免疫活性を利用したPAPの直接測定としてRIA法やEIA法がある(PAPの項を参照)。
ACP、PAPともに前立腺癌のスクリーニングや経過観察に用いられることが多いのですが、前立腺肥大症の10〜20%程度に高値がみられ、急性前立腺炎や尿管閉塞でも高値を示すことがあります。また、前立腺触診や生検、尿道カテーテルの挿入などの機械的刺激により高値になるので注意を要します。なお、前立腺腫瘍そのもののマーカーとしては、PAPの方が感度、特異性の点で優れています。
最近では酒石酸抵抗性酸性フォスファターゼ(TRACP)が破骨細胞の機能を示すことから、臨床的には骨代謝異常疾患の診断などに応用されています。

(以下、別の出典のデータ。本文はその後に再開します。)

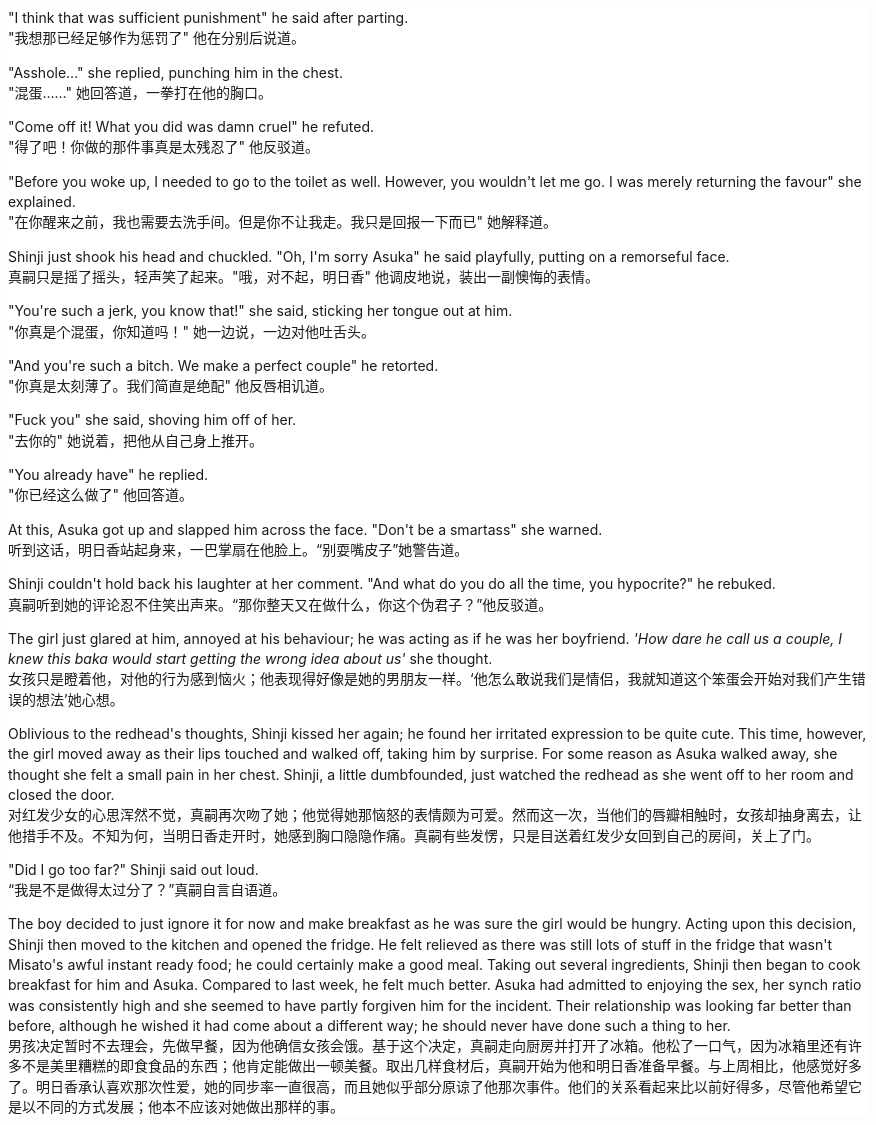 "I think that was sufficient punishment" he said after parting.  
"我想那已经足够作为惩罚了" 他在分别后说道。

"Asshole…" she replied, punching him in the chest.  
"混蛋……" 她回答道，一拳打在他的胸口。

"Come off it! What you did was damn cruel" he refuted.  
"得了吧！你做的那件事真是太残忍了" 他反驳道。

"Before you woke up, I needed to go to the toilet as well. However, you wouldn't let me go. I was merely returning the favour" she explained.  
"在你醒来之前，我也需要去洗手间。但是你不让我走。我只是回报一下而已" 她解释道。

Shinji just shook his head and chuckled. "Oh, I'm sorry Asuka" he said playfully, putting on a remorseful face.  
真嗣只是摇了摇头，轻声笑了起来。"哦，对不起，明日香" 他调皮地说，装出一副懊悔的表情。

"You're such a jerk, you know that!" she said, sticking her tongue out at him.  
"你真是个混蛋，你知道吗！" 她一边说，一边对他吐舌头。

"And you're such a bitch. We make a perfect couple" he retorted.  
"你真是太刻薄了。我们简直是绝配" 他反唇相讥道。

"Fuck you" she said, shoving him off of her.  
"去你的" 她说着，把他从自己身上推开。

"You already have" he replied.  
"你已经这么做了" 他回答道。

At this, Asuka got up and slapped him across the face. "Don't be a smartass" she warned.  
听到这话，明日香站起身来，一巴掌扇在他脸上。“别耍嘴皮子”她警告道。

Shinji couldn't hold back his laughter at her comment. "And what do you do all the time, you hypocrite?" he rebuked.  
真嗣听到她的评论忍不住笑出声来。“那你整天又在做什么，你这个伪君子？”他反驳道。

The girl just glared at him, annoyed at his behaviour; he was acting as if he was her boyfriend. _'How dare he call us a couple, I knew this baka would start getting the wrong idea about us'_ she thought.  
女孩只是瞪着他，对他的行为感到恼火；他表现得好像是她的男朋友一样。‘他怎么敢说我们是情侣，我就知道这个笨蛋会开始对我们产生错误的想法’她心想。

Oblivious to the redhead's thoughts, Shinji kissed her again; he found her irritated expression to be quite cute. This time, however, the girl moved away as their lips touched and walked off, taking him by surprise. For some reason as Asuka walked away, she thought she felt a small pain in her chest. Shinji, a little dumbfounded, just watched the redhead as she went off to her room and closed the door.  
对红发少女的心思浑然不觉，真嗣再次吻了她；他觉得她那恼怒的表情颇为可爱。然而这一次，当他们的唇瓣相触时，女孩却抽身离去，让他措手不及。不知为何，当明日香走开时，她感到胸口隐隐作痛。真嗣有些发愣，只是目送着红发少女回到自己的房间，关上了门。

"Did I go too far?" Shinji said out loud.  
“我是不是做得太过分了？”真嗣自言自语道。

The boy decided to just ignore it for now and make breakfast as he was sure the girl would be hungry. Acting upon this decision, Shinji then moved to the kitchen and opened the fridge. He felt relieved as there was still lots of stuff in the fridge that wasn't Misato's awful instant ready food; he could certainly make a good meal. Taking out several ingredients, Shinji then began to cook breakfast for him and Asuka. Compared to last week, he felt much better. Asuka had admitted to enjoying the sex, her synch ratio was consistently high and she seemed to have partly forgiven him for the incident. Their relationship was looking far better than before, although he wished it had come about a different way; he should never have done such a thing to her.  
男孩决定暂时不去理会，先做早餐，因为他确信女孩会饿。基于这个决定，真嗣走向厨房并打开了冰箱。他松了一口气，因为冰箱里还有许多不是美里糟糕的即食食品的东西；他肯定能做出一顿美餐。取出几样食材后，真嗣开始为他和明日香准备早餐。与上周相比，他感觉好多了。明日香承认喜欢那次性爱，她的同步率一直很高，而且她似乎部分原谅了他那次事件。他们的关系看起来比以前好得多，尽管他希望它是以不同的方式发展；他本不应该对她做出那样的事。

なお、ACPやPAP(前立腺性酸性フォスファターゼ)は検体の放置ですみやかに失活するので、室温に置く時間は極力短くする必要があります。
検査材料:血清
測定方法:UV法
基準値:単位(IU/l/37℃) 14.3以下
高値を示す病態
前立腺癌、骨転移を伴う悪性腫瘍、前立腺肥大症、急性前立腺炎 尿閉 など
低値を示す病態
前立腺全摘術後(術後モニターには高感度PSAを用いる)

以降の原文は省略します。